The first clinical trial ever examining the role of omega-3 fish oils on skin immunity, has been published by University of Manchester. In the test, 79 healthy volunteers took a 4g dose of omega-3s from oily fish and then were exposed to 8, 15 or 30 minutes of summer midday in Manchester, or using a light machine. Other patients took a placebo before using the light machine.
Immunosuppression was 50% lower in people who took the omega-3 supplement and were exposed to 8 or 15 minutes of sun. There were no differences in those who faced 30 minutes of sun. The findings have been published in The American Journal of Clinical Nutrition.
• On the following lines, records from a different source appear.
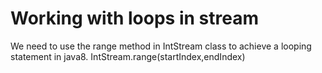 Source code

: # Working with loops in stream
We need to use the range method in IntStream class to achieve a looping statement in java8.
IntStream.range(startIndex,endIndex)

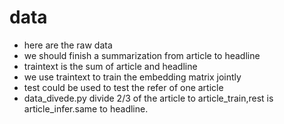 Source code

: # data
- here are the raw data 
- we should finish a summarization from article to headline 
- traintext is the sum of article and headline 
- we use traintext to train the embedding matrix jointly
- test could be used to test the refer of one article
- data_divede.py divide 2/3 of the article to article_train,rest is article_infer.same to headline.
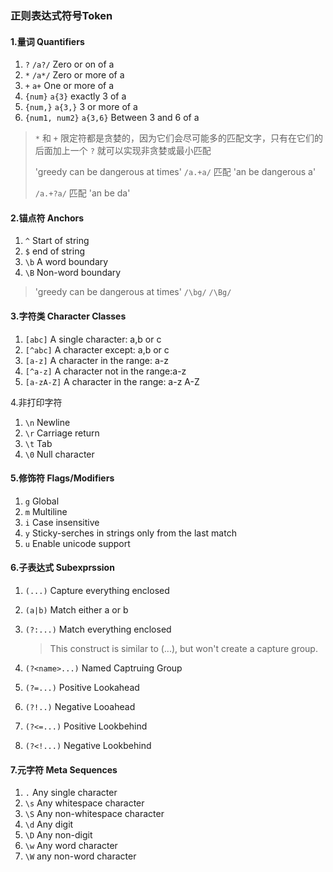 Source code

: ### 正则表达式符号Token

#### 1.量词 Quantifiers

1. `?`   `/a?/`  Zero or on of a
2. `*`   `/a*/` Zero or more of a 
3. `+`   `a+`  One or more of a
4. `{num}`  `a{3}` exactly 3 of a
5. `{num,}`  `a{3,}`  3 or more of a
6. `{num1, num2}`  `a{3,6}`  Between 3 and 6 of a

> `*` 和 `+` 限定符都是贪婪的，因为它们会尽可能多的匹配文字，只有在它们的后面加上一个 `?` 就可以实现非贪婪或最小匹配 
>
> 'greedy can be dangerous at times'   `/a.+a/` 匹配  'an be dangerous a'
>
> `/a.+?a/`  匹配  'an be da'

#### 2.锚点符 Anchors

1. `^` Start of string
2. `$` end of string
3. `\b`  A word boundary
4. `\B` Non-word boundary

> 'greedy can be dangerous at times'  `/\bg/`     `/\Bg/`

#### 3.字符类 Character Classes

1. `[abc]` A single character: a,b or c
2. `[^abc]` A character except: a,b or c
3. `[a-z]` A character in the range: a-z
4. `[^a-z]` A character not in the range:a-z
5. `[a-zA-Z]` A character in the range: a-z A-Z

4.非打印字符

1. `\n` Newline
2. `\r` Carriage return
3. `\t` Tab
4. `\0` Null character

#### 5.修饰符 Flags/Modifiers 

1. `g` Global
2. `m` Multiline
3. `i` Case insensitive
4. `y` Sticky-serches in strings only from the last match
5. `u` Enable unicode support

#### 6.子表达式 Subexprssion

1. `(...)` Capture everything enclosed

2. `(a|b)` Match either a or b

3. `(?:...)` Match everything enclosed

   >This construct is similar to (...), but won't create a capture group.

4. `(?<name>...)` Named Captruing Group

5. `(?=...)` Positive Lookahead

6. `(?!..)` Negative Looahead

7. `(?<=...)` Positive Lookbehind

8. `(?<!...)` Negative Lookbehind

#### 7.元字符 Meta Sequences

1. `.` Any single character
2. `\s` Any whitespace character
3. `\S` Any non-whitespace character
4. `\d` Any digit
5. `\D` Any non-digit
6. `\w` Any word character
7. `\W` any non-word character

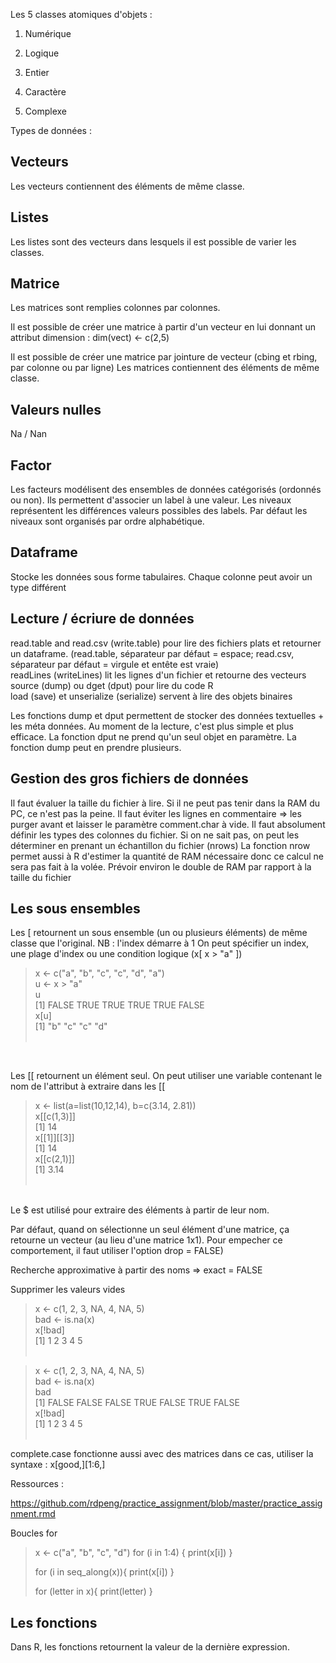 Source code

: Les 5 classes atomiques d'objets : <p>

1. Numérique  <p>
2. Logique <p>
3. Entier <p>
4. Caractère <p>
5. Complexe <p>

Types de données :
    
## Vecteurs
Les vecteurs contiennent des éléments de même classe.

## Listes
Les listes sont des vecteurs dans lesquels il est possible de varier les classes.

## Matrice
Les matrices sont remplies colonnes par colonnes. 

Il est possible de créer une matrice à partir d'un vecteur en lui donnant un attribut dimension :
dim(vect) <- c(2,5)

Il est possible de créer une matrice par jointure de vecteur (cbing et rbing, par colonne ou par ligne)
Les matrices contiennent des éléments de même classe.

## Valeurs nulles
Na / Nan

## Factor
Les facteurs modélisent des ensembles de données catégorisés (ordonnés ou non). Ils permettent d'associer un label à une valeur.
Les niveaux représentent les différences valeurs possibles des labels. Par défaut les niveaux sont organisés par ordre alphabétique.

## Dataframe
Stocke les données sous forme tabulaires. Chaque colonne peut avoir un type différent

## Lecture / écriure de données
read.table and read.csv (write.table) pour lire des fichiers plats et retourner un dataframe. (read.table, séparateur par défaut = espace; read.csv, séparateur par défaut = virgule et entête est vraie) <br/>
readLines (writeLines) lit les lignes d'un fichier et retourne des vecteurs <br/>
source (dump) ou dget (dput) pour lire du code R <br/>
load (save) et unserialize (serialize) servent à lire des objets binaires <br/>

Les fonctions dump et dput permettent de stocker des données textuelles + les méta données. Au moment de la lecture, c'est plus simple et plus efficace.
La fonction dput ne prend qu'un seul objet en paramètre. La fonction dump peut en prendre plusieurs.

## Gestion des gros fichiers de données
Il faut évaluer la taille du fichier à lire. Si il ne peut pas tenir dans la RAM du PC, ce n'est pas la peine.
Il faut éviter les lignes en commentaire => les purger avant et laisser le paramètre comment.char à vide.
Il faut absolument définir les types des colonnes du fichier. Si on ne sait pas, on peut les déterminer en prenant un échantillon du fichier (nrows)
La fonction nrow permet aussi à R d'estimer la quantité de RAM nécessaire donc ce calcul ne sera pas fait à la volée.
Prévoir environ le double de RAM par rapport à la taille du fichier

## Les sous ensembles
Les [ retournent un sous ensemble (un ou plusieurs éléments) de même classe que l'original. NB : l'index démarre à 1 
On peut spécifier un index, une plage d'index ou une condition logique (x[ x > "a" ]) 

> x <- c("a", "b", "c", "c", "d", "a") <br/>
> u <- x > "a" <br/>
> u <br/>
> [1] FALSE  TRUE  TRUE  TRUE  TRUE FALSE <br/>
> x[u] <br/>
> [1] "b" "c" "c" "d" <br/>
> <br/>
<br/>

Les [[ retournent un élément seul.
On peut utiliser une variable contenant le nom de l'attribut à extraire dans les [[
> x <- list(a=list(10,12,14), b=c(3.14, 2.81)) <br/>
> x[[c(1,3)]] <br/>
> [1] 14 <br/>
> x[[1]][[3]] <br/>
> [1] 14 <br/>
> x[[c(2,1)]] <br/>
> [1] 3.14 <br/>
>  <br/>

<br/>
Le $ est utilisé pour extraire des éléments à partir de leur nom.

Par défaut, quand on sélectionne un seul élément d'une matrice, ça retourne un vecteur (au lieu d'une matrice 1x1). Pour empecher ce comportement, il faut utiliser l'option drop = FALSE)

Recherche approximative à partir des noms => exact = FALSE

Supprimer les valeurs vides 
> x <- c(1, 2, 3, NA, 4, NA, 5) <br/>
> bad <- is.na(x) <br/>
> x[!bad] <br/>
> [1] 1 2 3 4 5 <br/>
>  <br/>

> x <- c(1, 2, 3, NA, 4, NA, 5) <br/>
> bad <- is.na(x) <br/>
> bad <br/>
> [1] FALSE FALSE FALSE  TRUE FALSE  TRUE FALSE <br/>
> x[!bad] <br/>
> [1] 1 2 3 4 5 <br/>
>  <br/>

complete.case fonctionne aussi avec des matrices dans ce cas, utiliser la syntaxe :
x[good,][1:6,]





Ressources :

https://github.com/rdpeng/practice_assignment/blob/master/practice_assignment.rmd


Boucles for

> x <- c("a", "b", "c", "d")
> for (i in 1:4) {
>     print(x[i])
> }
>
> for (i in seq_along(x)){
>     print(x[i])
> }
>
> for (letter in x){
>     print(letter)
> }
>

## Les fonctions

Dans R, les fonctions retournent la valeur de la dernière expression.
"There has been research in this area carried out on mice in the past but this is the first time that there has been a clinical trial directly in people," said Professor Lesley Rhodes. "It has taken a number of years to get to this stage and the findings are very exciting. "This study adds to the evidence that omega-3 is a potential nutrient to protect against skin cancer. Although the changes we found when someone took the oil were small, they suggest that a continuous low level of chemoprevention from taking omega-3 could reduce the risk of skin cancer over an individual's lifetime."
Rhodes stressed that the omega-3 was not a substitute for sunscreen and physical protection, and that omega-3 should be regarded as an additional small measure to help protect skin from sun damage.
Around 100,000 cases of non-melanoma skin cancer were diagnosed in the UK in 2010, making it an extremely common cancer. Skin cancer itself is one of the fastest-growing types of cancer.